Original story December 28, 2017:The World Health Organization (WHO) are considering naming two new mental health conditions in the latest revision to their International Compendium of Diseases: gaming disorder, and hazardous gaming. The conditions are named in the first draft of the revision, meaning the decision is not yet final.

Gaming disorder here is qualified by “impaired control over gaming,” “increasing priority given to gaming to the extent that gaming takes precedence over other life interests and daily activities,” and “continuation or escalation of gaming despite the occurrence of negative consequences.” Behaviour would need to be evident over the course of a year in order for a diagnosis to be made, except in cases of extreme severity. Diagnoses would be split between predominantly online and predominantly offline cases.
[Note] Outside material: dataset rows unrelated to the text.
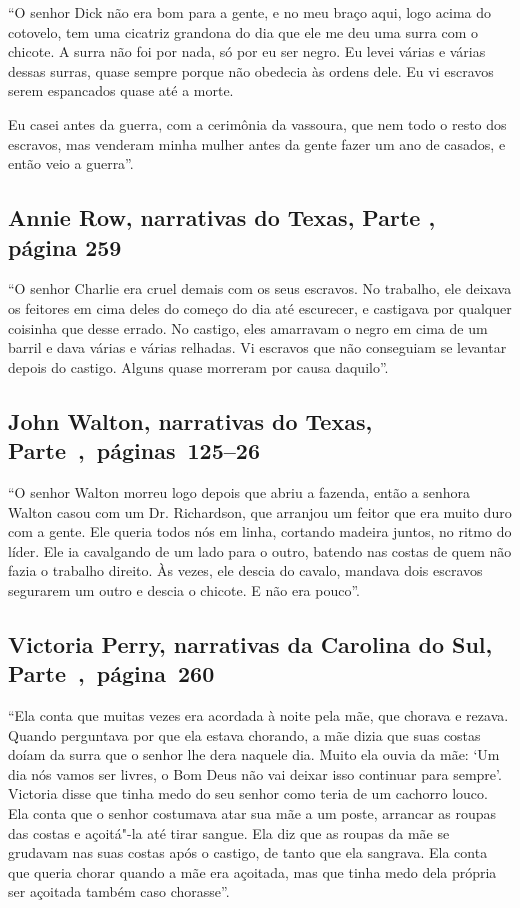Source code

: ``O senhor Dick não era bom para a gente, e no meu braço aqui, logo
acima do cotovelo, tem uma cicatriz grandona do dia que ele me deu uma
surra com o chicote. A surra não foi por nada, só por eu ser negro. Eu
levei várias e várias dessas surras, quase sempre porque não obedecia às
ordens dele. Eu vi escravos serem espancados quase até a morte.

Eu casei antes da guerra, com a cerimônia da vassoura, que nem todo o
resto dos escravos, mas venderam minha mulher antes da gente fazer um
ano de casados, e então veio a guerra''.

\subsection{Annie Row, narrativas do Texas, Parte , página 259}
\label{ref230}

``O senhor Charlie era cruel demais com os seus escravos. No trabalho,
ele deixava os feitores em cima deles do começo do dia até escurecer, e
castigava por qualquer coisinha que desse errado. No castigo, eles
amarravam o negro em cima de um barril e dava várias e várias relhadas.
Vi escravos que não conseguiam se levantar depois do castigo. Alguns
quase morreram por causa daquilo''.

\subsection{John Walton, narrativas do Texas, Parte~,~páginas~125--26}
\label{ref274}

``O senhor Walton morreu logo depois que abriu a fazenda, então a
senhora Walton casou com um Dr. Richardson, que arranjou um feitor que
era muito duro com a gente. Ele queria todos nós em linha, cortando
madeira juntos, no ritmo do líder. Ele ia cavalgando de um lado para o
outro, batendo nas costas de quem não fazia o trabalho direito. Às
vezes, ele descia do cavalo, mandava dois escravos segurarem um outro e
descia o chicote. E não era pouco''.

\subsection{Victoria Perry, narrativas da Carolina do Sul, Parte~,~página~260}
\label{ref210}

``Ela conta que muitas vezes era acordada à noite pela mãe, que chorava
e rezava. Quando perguntava por que ela estava chorando, a mãe dizia que
suas costas doíam da surra que o senhor lhe dera naquele dia. Muito ela
ouvia da mãe: `Um dia nós vamos ser livres, o Bom Deus não vai deixar
isso continuar para sempre'. Victoria disse que tinha medo do seu senhor
como teria de um cachorro louco. Ela conta que o senhor costumava atar
sua mãe a um poste, arrancar as roupas das costas e açoitá"-la até tirar
sangue. Ela diz que as roupas da mãe se grudavam nas suas costas após o
castigo, de tanto que ela sangrava. Ela conta que queria chorar quando a
mãe era açoitada, mas que tinha medo dela própria ser açoitada também
caso chorasse''.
This definition of gaming disorder would be classified alongside gambling disorder in the behaviour category, which is in turn listed alongside “disorders due to substance use.” Classifying and treating behavioural addictions has always proven a tricky topic, since the criteria for addiction is much more abstract than it is for addictions like substance abuse. Psychologists speaking with Kotaku suggest that gaming addiction is more often a symptom of a condition like depression or anxiety.

A few months ago, a gaming addiction study was published that suggested the DSM’s definition of the disorder was similarly inconclusive, pointing out that this sort of addiction is often a symptom of other forms of dissatisfaction.